Conservatives accuse Richard Clarke of using 9/11 revelations to peddle his book, but plenty of Republicans are cashing in on the war on terror.
While Senate Majority Leader Bill Frist quickly backed away from the most damaging assertions he made during his floor tirade against Richard Clarke Friday, admitting that he had no evidence of contradictions in the former counterterror chief's sworn testimony, he stuck to his depiction of Clarke as a rapacious ex-staffer looking to cash in on his past public service.
"I am troubled that someone would sell a book, trading on their service as a government insider with access to our nation's most valuable intelligence, in order to profit from the suffering that this nation endured on Sept. 11, 2001," said the Senate majority leader solemnly. In fact, what really disturbs Frist and other Clarke critics is the prospect of yet another bestseller that portrays the Bush White House in an unflattering light. Because they have no problem with profiteering, from Washington to Baghdad, when the business at hand suits their own partisan or pecuniary purposes.
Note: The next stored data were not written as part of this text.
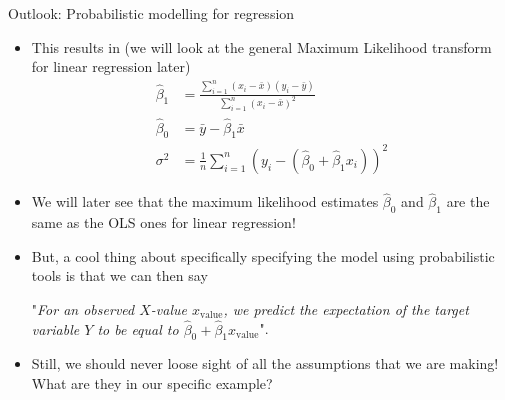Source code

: \documentclass[a4,11pt]{beamer}
\newlength{\wideitemsep}
\let\olditem\item
\renewcommand{\item}{\setlength{\itemsep}{\wideitemsep}\olditem}
\begin{document}
\begin{frame}[allowframebreaks]{Outlook: Probabilistic modelling for regression}
\begin{itemize}
\item This results in (we will look at the general Maximum Likelihood transform for linear regression later) \begin{align*}
\hat{\beta}_1&=\frac{\sum_{i=1}^n\left(x_i-\bar{x}\right)\left(y_i-\bar{y}\right)}{\sum_{i=1}^n\left(x_i-\bar{x}\right)^2}\\
\hat{\beta}_0&=\bar{y}-\hat{\beta}_1\bar{x}\\
\sigma^2&=\frac{1}{n}\sum_{i=1}^n (y_i-(\hat{\beta}_0+\hat{\beta}_1x_i))^2
\end{align*}
\item We will later see that the maximum likelihood estimates $\hat{\beta}_0$ and $\hat{\beta}_1$ are the same as the OLS ones for linear regression!
\end{itemize}\pagebreak
\begin{itemize}
\item But, a cool thing about specifically specifying the model using probabilistic tools is that we can then say \begin{center}
	"\emph{For an observed $X$-value $x_{\text{value}}$, we predict the expectation of the target variable $Y$ to be equal to $\hat{\beta}_0+\hat{\beta}_1x_{\text{value}}$}".
\end{center}
	\item Still, we should never loose sight of all the assumptions that we are making! What are they in our specific example?
\end{itemize}
\end{frame}

\end{document}

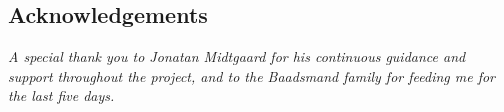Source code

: \begin{center}
  \section*{Acknowledgements}
  \emph{A special thank you to Jonatan Midtgaard for his continuous guidance and support throughout the
    project, and to the Baadsmand family for feeding me for the last five days.}
\end{center}
\restoregeometry
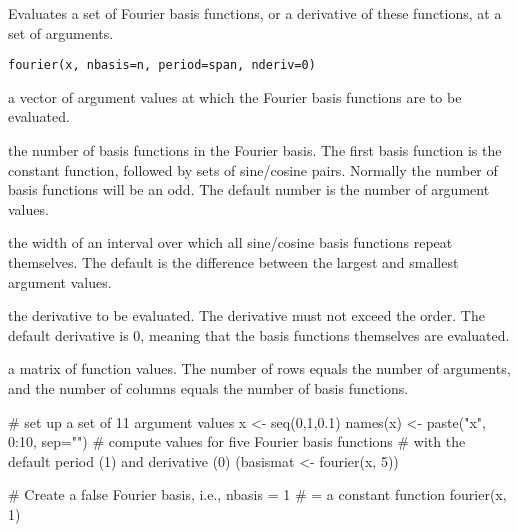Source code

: \documentclass{article}
\begin{document}
\begin{Description}\relax
Evaluates a set of Fourier basis functions, or a derivative of these
functions, at a set of arguments.
\end{Description}
\begin{Usage}
\begin{verbatim}
fourier(x, nbasis=n, period=span, nderiv=0)
\end{verbatim}
\end{Usage}
\begin{Arguments}
\begin{ldescription}
\item[\code{x}] a vector of argument values at which the Fourier basis functions are
to be evaluated.

\item[\code{nbasis}] the number of basis functions in the Fourier basis.  The first basis
function is the constant function, followed by sets of  sine/cosine
pairs.  Normally the number of basis functions will be an odd.  The
default number is the number of argument values.

\item[\code{period}] the width of an interval over which all sine/cosine basis functions
repeat themselves. The default is the difference between the largest
and smallest argument values.

\item[\code{nderiv}] the derivative to be evaluated.  The derivative must not exceed the
order.  The default derivative is 0, meaning that the basis functions
themselves are evaluated.

\end{ldescription}
\end{Arguments}
\begin{Value}
a matrix of function values.  The number of rows equals the number of
arguments, and the number of columns equals the number of basis functions.
\end{Value}
\begin{SeeAlso}\relax
{}
\end{SeeAlso}
\begin{Examples}
\begin{ExampleCode}

#  set up a set of 11 argument values
x <- seq(0,1,0.1)
names(x) <- paste("x", 0:10, sep="")
#  compute values for five Fourier basis functions
#  with the default period (1) and derivative (0)
(basismat <- fourier(x, 5))

# Create a false Fourier basis, i.e., nbasis = 1
# = a constant function
fourier(x, 1)

\end{ExampleCode}
\end{Examples}
\end{document}
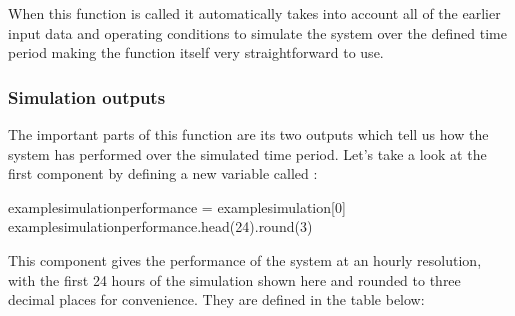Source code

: \documentclass[letterpaper,10pt,english]{sphinxmanual}
\begin{document}
\sphinxAtStartPar
When this function is called it automatically takes into account all of
the earlier input data and operating conditions to simulate the system
over the defined time period \sphinxhyphen{} making the function itself very
straightforward to use.


\subsubsection{Simulation outputs}
\label{\detokenize{energy_system_simulation:simulation-outputs}}
\sphinxAtStartPar
The important parts of this function are its two outputs which tell us
how the system has performed over the simulated time period. Let’s take
a look at the first component by defining a new variable called
:

\begin{sphinxVerbatim}[commandchars=\\\{\}]
example\PYGZus{}simulation\PYGZus{}performance = example\PYGZus{}simulation[0]
example\PYGZus{}simulation\PYGZus{}performance.head(24).round(3)
\end{sphinxVerbatim}



\begin{DUlineblock}{0em}
\item[] 
\end{DUlineblock}

\sphinxAtStartPar
This component gives the performance of the system at an hourly
resolution, with the first 24 hours of the simulation shown here and
rounded to three decimal places for convenience. They are defined in the
table below:
\end{document}
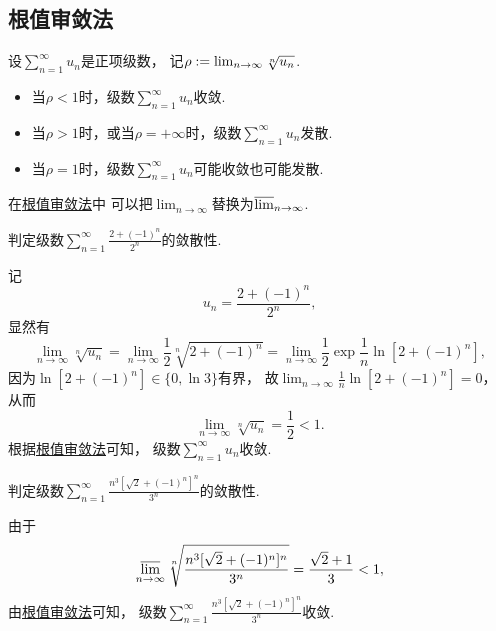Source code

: \subsection{根值审敛法}
\begin{theorem}\label{theorem:无穷级数.正项级数的根值审敛法}
设\(\sum_{n=1}^\infty u_n\)是正项级数，
记\(\rho := \lim_{n\to\infty} \sqrt[n]{u_n}\).
\begin{itemize}
	\item 当\(\rho<1\)时，级数\(\sum_{n=1}^\infty u_n\)收敛.
	\item 当\(\rho>1\)时，或当\(\rho=+\infty\)时，级数\(\sum_{n=1}^\infty u_n\)发散.
	\item 当\(\rho=1\)时，级数\(\sum_{n=1}^\infty u_n\)可能收敛也可能发散.
\end{itemize}
\end{theorem}
在\hyperref[theorem:无穷级数.正项级数的根值审敛法]{根值审敛法}中
可以把\(\lim_{n\to\infty}\)替换为\(\varlimsup_{n\to\infty}\).

\begin{example}
判定级数\(\sum_{n=1}^\infty \frac{2+(-1)^n}{2^n}\)的敛散性.
\begin{solution}
记\[
	u_n = \frac{2+(-1)^n}{2^n},
\]
显然有\[
	\lim_{n\to\infty} \sqrt[n]{u_n}
	= \lim_{n\to\infty} \frac{1}{2} \sqrt[n]{2+(-1)^n}
	= \lim_{n\to\infty} \frac{1}{2} \exp{\frac{1}{n} \ln[2+(-1)^n]},
\]
因为\(\ln[2+(-1)^n] \in \{ 0, \ln3 \}\)有界，
故\(\lim_{n\to\infty} \frac{1}{n} \ln[2+(-1)^n] = 0\)，
从而\[
	\lim_{n\to\infty} \sqrt[n]{u_n} = \frac{1}{2} < 1.
\]
根据\hyperref[theorem:无穷级数.正项级数的根值审敛法]{根值审敛法}可知，
级数\(\sum_{n=1}^\infty u_n\)收敛.
\end{solution}
\end{example}

\begin{example}
判定级数\(\sum_{n=1}^\infty \frac{n^3[\sqrt2 + (-1)^n]^n}{3^n}\)的敛散性.
\begin{solution}
由于\[
	\varlimsup_{n\to\infty} \sqrt[n]{
		\frac{n^3[\sqrt2 + (-1)^n]^n}{3^n}
	}
	= \frac{\sqrt2+1}3
	< 1,
\]
由\hyperref[theorem:无穷级数.正项级数的根值审敛法]{根值审敛法}可知，
级数\(\sum_{n=1}^\infty \frac{n^3[\sqrt2 + (-1)^n]^n}{3^n}\)收敛.
\end{solution}
\end{example}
For example, Frist displayed no such qualms when he published his own little tome on bioterrorism in March 2002, titled "When Every Moment Counts: What You Need to Know About Bioterrorism From the Senate's Only Doctor." During the anthrax mail attacks that followed Sept. 11, he showed up almost daily on television news programs to discuss the threat. That allowed him to reap further publicity and royalties from public fears by tapping out the "essential manual" that promised to save the lives of readers and their families in the event of a bioterror assault (for only $29.90 retail). Perhaps the government ought to inform and protect citizens against bioterror, but Frist immediately recognized a promising privatization opportunity.
Republicans like Frist certainly aren't complaining about Karen Hughes, the once and future Bush advisor and ghostwriter whose new book, "Ten Minutes from Normal," will debut tonight on ABC's "20/20." Why should they complain? According to the Fort Worth Star-Telegram, Hughes dutifully "avoids controversial subjects, giving scant attention to the war in Iraq and the exploding federal deficit," while hinting that her boss may well have been chosen by God to combat terrorism, borrowing from the Old Testament Book of Esther to ask whether Bush had "come to a royal position for such a time as this." If that sounds undemocratic and possibly blasphemous, it's just politics -- and business -- as usual among the Lone Star profiteers.